The office under his charge is in charge of carrying out the labor inspections To guarantee decent working conditions and as a result of the changes to the subcontracting scheme, it manages the Registry of Specialized Service Providers or Specialized Works (Repse).
Sources within the government and the business sector confirmed their active participation in the construction of the reform that prohibited the outsourcing based on the supply of personnel in their current terms and their willingness to support companies in clarifying doubts and complying with new legal provisions.
5. Norma Gabriela López Castañeda
Director of Incorporation and Collection of the Mexican Institute of Social Security (IMSS)
The first half of this federal administration has been marked by changes in the world of work. And as regards the access to social security of working people, Norma Gabriela López Castañeda has played a key role.
The Director of Incorporation and Collection of the IMSS has been the main promoter of the pilot programs of affiliation for domestic workers Y independent workers. Furthermore, its participation in the new subcontracting scheme has also been remarkable.
The official is a lawyer from the Instituto Tecnológico Autónomo de México (ITAM) and a master’s degree in Tax Law at the Universidad Panamericana. He has a certification in international tax from New York University (NYU).
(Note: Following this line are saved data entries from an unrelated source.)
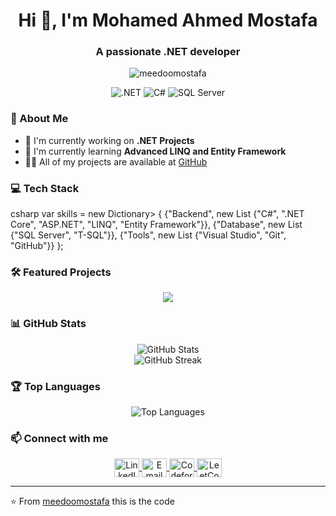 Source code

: <h1 align="center">Hi 👋, I'm Mohamed Ahmed Mostafa</h1>
<h3 align="center">A passionate .NET developer</h3>

<p align="center">
  <img src="https://komarev.com/ghpvc/?username=meedoomostafa&label=Profile%20views&color=0e75b6&style=flat" alt="meedoomostafa" />
</p>

<p align="center">
  <img src="https://img.shields.io/badge/.NET-512BD4?style=for-the-badge&logo=dotnet&logoColor=white" alt=".NET" />
  <img src="https://img.shields.io/badge/C%23-239120?style=for-the-badge&logo=c-sharp&logoColor=white" alt="C#" />
  <img src="https://img.shields.io/badge/Microsoft%20SQL%20Server-CC2927?style=for-the-badge&logo=microsoft%20sql%20server&logoColor=white" alt="SQL Server" />
</p>

### 🚀 About Me
- 🔭 I'm currently working on **.NET Projects**
- 🌱 I'm currently learning **Advanced LINQ and Entity Framework**
- 👨‍💻 All of my projects are available at [GitHub](https://github.com/meedoomostafa)

### 💻 Tech Stack
csharp
var skills = new Dictionary>
{
    {"Backend", new List {"C#", ".NET Core", "ASP.NET", "LINQ", "Entity Framework"}},
    {"Database", new List {"SQL Server", "T-SQL"}},
    {"Tools", new List {"Visual Studio", "Git", "GitHub"}}
};


### 🛠️ Featured Projects
<div align="center">
<a href="https://github.com/meedoomostafa/Library_System">
  <img src="https://github-readme-stats.vercel.app/api/pin/?username=meedoomostafa&repo=Library_System&theme=dark" />
</a>
</div>

### 📊 GitHub Stats
<div align="center">
  <img src="https://github-readme-stats.vercel.app/api?username=meedoomostafa&show_icons=true&theme=dark" alt="GitHub Stats" />
</div>

<div align="center">
  <img src="https://github-readme-streak-stats.herokuapp.com/?user=meedoomostafa&theme=dark" alt="GitHub Streak" />
</div>

### 🏆 Top Languages
<div align="center">
  <img src="https://github-readme-stats.vercel.app/api/top-langs/?username=meedoomostafa&layout=compact&theme=dark" alt="Top Languages" />
</div>

### 📫 Connect with me
<p align="center">
  <a href="https://www.linkedin.com/in/mohamed-ahmed-mostafa-a99511274" target="_blank">
    <img align="center" src="https://raw.githubusercontent.com/rahuldkjain/github-profile-readme-generator/master/src/images/icons/Social/linked-in-alt.svg" alt="LinkedIn" height="30" width="40" />
  </a>
  <a href="mailto:mezo.225577@gmail.com" target="_blank">
    <img align="center" src="https://cdn.jsdelivr.net/npm/simple-icons@v3/icons/gmail.svg" alt="Email" height="30" width="40" />
  </a>
  <a href="https://codeforces.com/profile/Medo00" target="_blank">
    <img align="center" src="https://cdn.jsdelivr.net/npm/simple-icons@v3/icons/codeforces.svg" alt="Codeforces" height="30" width="40" />
  </a>
  <a href="https://leetcode.com/Medo00" target="_blank">
    <img align="center" src="https://cdn.jsdelivr.net/npm/simple-icons@v3/icons/leetcode.svg" alt="LeetCode" height="30" width="40" />
  </a>
</p>

---
⭐️ From [meedoomostafa](https://github.com/meedoomostafa)
this is the code
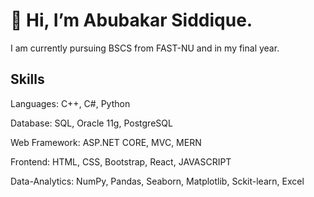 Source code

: <h1>👋 Hi, I’m Abubakar Siddique.</h1>
 <p>I am currently pursuing BSCS from FAST-NU and in my final year.</p>
<h2>Skills</h2>
<p>Languages: C++, C#, Python </p>
<p>Database: SQL, Oracle 11g, PostgreSQL</p>
<p>Web Framework: ASP.NET CORE, MVC, MERN </p>
<p>Frontend: HTML, CSS, Bootstrap, React, JAVASCRIPT</p>
<p>Data-Analytics: NumPy, Pandas, Seaborn, Matplotlib, Sckit-learn, Excel</p>
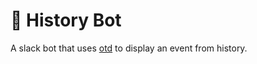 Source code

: # :scroll: History Bot
A slack bot that uses [otd](https://github.com/dillonhafer/otd) to display an event from history.
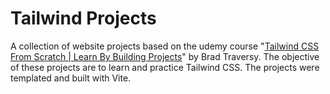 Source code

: # Tailwind Projects

A collection of website projects based on the udemy course "[Tailwind CSS From Scratch | Learn By Building Projects](https://www.udemy.com/course/tailwind-from-scratch/)" by Brad Traversy. The objective of these projects are to learn and practice Tailwind CSS. The projects were templated and built with Vite.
For 11 years she served as a civil servant in various positions at the Ministry of Finance and Public Credit (SHCP).
IN 2014 he entered the IMSS. In 2018 she was appointed head of the Directorate of Incorporation and Collection, from where she has launched the first and second phases of the test to incorporate domestic workers since 2019. This year the pilot for independent workers began, including those who work on digital platforms.
The IMSS affiliation system It was designed practically for only one type of salaried people, he pointed out to this medium, and it left out a good part of the population and has prevented the new forms of work from being benefited. That is why, prior to a legislation that protects them, the institute has created programs on a trial basis, anticipating legal reforms, as stated.
6. Lorenzo Roel Hernández
President of the Labor Commission of the Business Coordinating Council
One of the most relevant points of the outsourcing reform is that it was a tripartite agreement, that is, the modifications were the result of the negotiations that were carried out for months between the government, union representatives and business leaders. In this context, Lorenzo Roel is a prominent character during 2021.
He is a teacher in Labor Law from the Escuela Libre de Derecho and has more than 36 years of experience as an employer advisor in Labor Law. He is a managing partner of the firm Roel Abogados and chairs the Labor Law Commission of the Illustrious and National Bar Association of Mexico (INCAM).
Lorenzo Roel was present at practically all the dialogue tables to address the distortion that the subcontracting reform would cause in the payment of the profit sharing (PTU), space in which it was key to stop the distribution of profits and, consequently, that the business sector agreed to move forward with the legal changes.